I found a 5-lb block of Aunt Bessie's brand frozen chitterlings at Fairway Beef in Worcester (where all the cool stuff is), so naturally I bought it figuring I would find an excuse to cook it some day.
Last Sunday was the day. Lorna, a piscene vegetarian, would be out of the house all day through dinnertime with a girlfriend, and it was too late for Richmond and Annette to come up with alternative plans!
I had had the chance to talk to my old friend Charlie about chitlins. He had some experience with them, and gave me a few tips:
- Don't believe the bag that says "ready to cook". Clean them and clean them until the water runs clear.
- Slice a potato and cook it in there, then discard it. The potato absorbs some of the off flavors that are natural to chitterlings.
I used the recipe from the Joy of Cooking.
- Clean them until the water runs clear. They feel kind of slippery and almost slimy. Revolting, really.
- Cut each piece into 2-inch segments. This makes some rings and some straight pieces.
- Put in a heavy pot with water to cover. I used a slow cooker on Low.
- Add a chopped onion and a bay leaf, and season generously with a garllic clove, pepper, cloves.
- Simmer for a couple of hours. It doesn't take long for the meat to cook, because it is very thin membrane, not muscle, but you want to get the flavors of the seasonings cooked in there.
- The lore says that cooking chitterlings will stink up the house intolerably for days, so I opened all the windows and the back door. In the end it wasn't so bad, really hardly noticeable. That may be due to the extra-vigilant washing step.
- When they are ready you can serve straight from the pot, remembering to discard the slices of potato. It doesn't look like much, but it doesn't really look or smell lethal.

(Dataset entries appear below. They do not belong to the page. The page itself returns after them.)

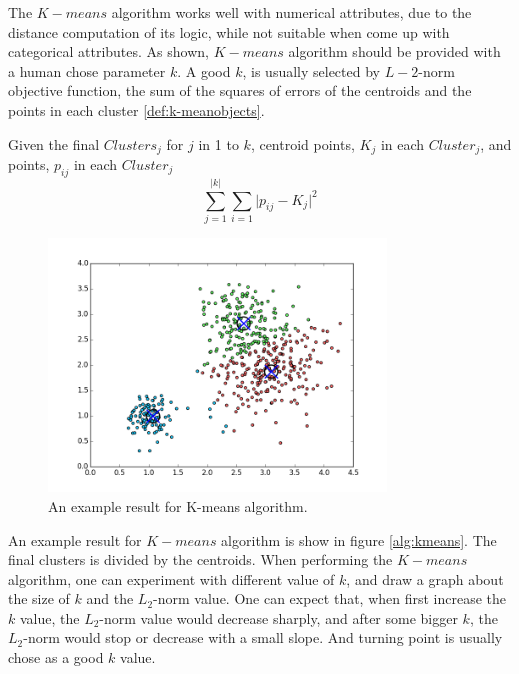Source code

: \documentclass[utf8,english]{gradu3}
\begin{document}
The $K-means$ algorithm works well with numerical attributes, due to the distance computation of its logic, while not suitable when come up with categorical attributes. As shown, $K-means$ algorithm should be provided with a human chose parameter $k$. A good $k$, is usually selected by $L-2$-norm objective function, the sum of the squares of errors of the centroids and the points in each cluster \ref{def:k-meanobjects}.



\begin{definition}
	\label{def:k-meanobjects}
	Given the final $Clusters_j$ for $j$ in 1 to $k$, centroid points, $K_j$ in each $Cluster_j$, and points, $p_{ij}$ in each $Cluster_j$
	\[
		\sum\limits_{j=1}^{\lvert  k\rvert } \sum\limits_{i=1} \lvert p_{ij} - K_j \lvert ^2
	\]
\end{definition}

\begin{figure}
	\centering
	\includegraphics[width=0.80\textwidth]{pic/kmeans.png}
	\caption{An example result for K-means algorithm.}
	\label{fig:kmeans}
\end{figure}


An example result for $K-means$ algorithm is show in figure \ref{alg:kmeans}. The final clusters is divided by the centroids.
When performing the $K-means$ algorithm, one can experiment with different value of $k$, and draw a graph about the size of $k$ and the $L_2$-norm value. One can expect that, when first increase the $k$ value, the $L_2$-norm value would decrease sharply, and after some bigger $k$, the $L_2$-norm would stop or decrease with a small slope. And turning point is usually chose as a good $k$ value.
\end{document}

Annette had tried chitterlings once before, in France, and said these were about as good, opining that you can't make a silk purse from a sow's intestine.
I have to agree - this is the sort of thing that people ate when there was nothing else to eat. Describing it to my friend Dennis later, I said that with the pig, people will eat everything but the oink, but this is about the last bit you get to before the oink.